When a search engine’s spider looks at an HTML page, it takes note of two things:
- The words within the page
- Where the terms were found
Words occurring in the title, subtitles, Meta tags, and other positions of relative importance were noted for special consideration during a subsequent user search. The spiders were built to index every significant word on a page, leaving out the articles “a,” “an,” and “the.” Different spiders take different approaches.
These different approaches usually attempt to make the spider operate faster, allow users to search more efficiently, or both. For example, some spiders will keep track of the words in the title, sub-headings, and links, along with the 100 most frequently used words on the page and each word in the first 20 lines of text.
META TAGS
Meta tags allow the page owner to specify keywords and concepts under which the page will be indexed. This can be helpful, especially in cases in which the words on the page might have double or triple meanings — the Meta tags can guide the search engine in choosing which of the several possible meanings for these words is correct. There is, however, a danger in over-reliance on Meta tags because a careless or unscrupulous page owner might add Meta tags that fit very popular topics but have nothing to do with the actual contents of the page. To protect against this, spiders will correlate Meta tags with page content, rejecting the Meta tags that don’t match the words on the page.
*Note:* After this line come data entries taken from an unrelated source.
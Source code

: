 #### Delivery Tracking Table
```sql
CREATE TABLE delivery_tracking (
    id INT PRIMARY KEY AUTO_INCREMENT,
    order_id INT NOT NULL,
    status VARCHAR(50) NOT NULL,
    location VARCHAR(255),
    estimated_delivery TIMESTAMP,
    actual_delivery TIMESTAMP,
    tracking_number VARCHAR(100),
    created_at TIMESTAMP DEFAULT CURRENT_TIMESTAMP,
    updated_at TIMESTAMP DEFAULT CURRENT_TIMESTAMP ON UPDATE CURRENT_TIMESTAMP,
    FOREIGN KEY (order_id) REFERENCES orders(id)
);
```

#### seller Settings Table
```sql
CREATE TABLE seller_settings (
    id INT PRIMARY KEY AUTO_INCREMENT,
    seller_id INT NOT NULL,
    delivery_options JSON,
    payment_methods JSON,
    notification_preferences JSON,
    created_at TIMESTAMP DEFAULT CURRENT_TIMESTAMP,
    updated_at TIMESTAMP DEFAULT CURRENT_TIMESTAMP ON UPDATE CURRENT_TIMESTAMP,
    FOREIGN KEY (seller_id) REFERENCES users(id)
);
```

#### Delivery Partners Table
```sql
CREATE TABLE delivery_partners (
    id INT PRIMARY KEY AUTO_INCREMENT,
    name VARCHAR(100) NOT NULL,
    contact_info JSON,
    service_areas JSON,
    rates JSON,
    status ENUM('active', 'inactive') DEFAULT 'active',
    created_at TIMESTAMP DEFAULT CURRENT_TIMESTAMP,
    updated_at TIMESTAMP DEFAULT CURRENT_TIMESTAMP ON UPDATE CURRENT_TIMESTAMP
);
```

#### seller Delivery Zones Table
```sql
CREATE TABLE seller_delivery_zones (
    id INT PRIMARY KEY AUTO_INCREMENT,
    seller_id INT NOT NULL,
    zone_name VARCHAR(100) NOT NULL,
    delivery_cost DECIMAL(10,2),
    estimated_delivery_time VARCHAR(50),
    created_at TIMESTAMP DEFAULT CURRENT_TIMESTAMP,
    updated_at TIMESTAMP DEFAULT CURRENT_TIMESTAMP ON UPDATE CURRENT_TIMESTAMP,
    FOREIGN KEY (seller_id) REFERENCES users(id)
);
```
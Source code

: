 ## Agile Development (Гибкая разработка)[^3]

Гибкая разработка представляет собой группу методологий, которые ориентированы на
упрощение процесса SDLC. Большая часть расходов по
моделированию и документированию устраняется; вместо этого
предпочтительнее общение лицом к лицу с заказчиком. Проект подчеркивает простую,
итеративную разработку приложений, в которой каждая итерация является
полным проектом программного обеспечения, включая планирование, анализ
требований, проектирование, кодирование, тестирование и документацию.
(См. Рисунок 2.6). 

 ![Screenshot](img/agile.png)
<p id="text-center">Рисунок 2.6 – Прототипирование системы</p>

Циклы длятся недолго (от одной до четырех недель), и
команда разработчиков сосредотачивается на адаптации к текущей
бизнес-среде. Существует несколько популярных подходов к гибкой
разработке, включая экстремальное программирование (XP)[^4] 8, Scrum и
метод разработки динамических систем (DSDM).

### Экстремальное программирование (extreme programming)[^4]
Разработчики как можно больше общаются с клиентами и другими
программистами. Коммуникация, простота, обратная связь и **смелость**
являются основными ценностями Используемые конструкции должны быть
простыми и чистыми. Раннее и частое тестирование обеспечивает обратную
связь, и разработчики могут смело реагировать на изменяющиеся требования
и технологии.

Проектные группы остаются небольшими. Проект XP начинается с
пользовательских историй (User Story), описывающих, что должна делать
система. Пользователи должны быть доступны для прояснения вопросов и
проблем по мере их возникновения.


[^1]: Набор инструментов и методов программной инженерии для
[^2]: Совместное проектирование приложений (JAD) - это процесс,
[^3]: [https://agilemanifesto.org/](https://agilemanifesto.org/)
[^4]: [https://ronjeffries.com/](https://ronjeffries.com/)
All of this assumes that the owner of a page wants it to be included in the results of a search engine’s activities. The page’s owner often doesn’t want it showing up on a major search engine or doesn’t want the activity of a spider accessing the page. Consider, for example, a game that builds new, active pages each time sections of the page are displayed, or new links are followed. If a Web spider accesses one of these pages and begins following all of the links for new pages, the game could mistake the activity for a high-speed human player and spin out of control. To avoid situations like this, the robot exclusion protocol was developed. This protocol, implemented in the meta-tag section at the beginning of a Web page, tells a spider to leave the page alone — to neither index the words on the page nor try to follow its links.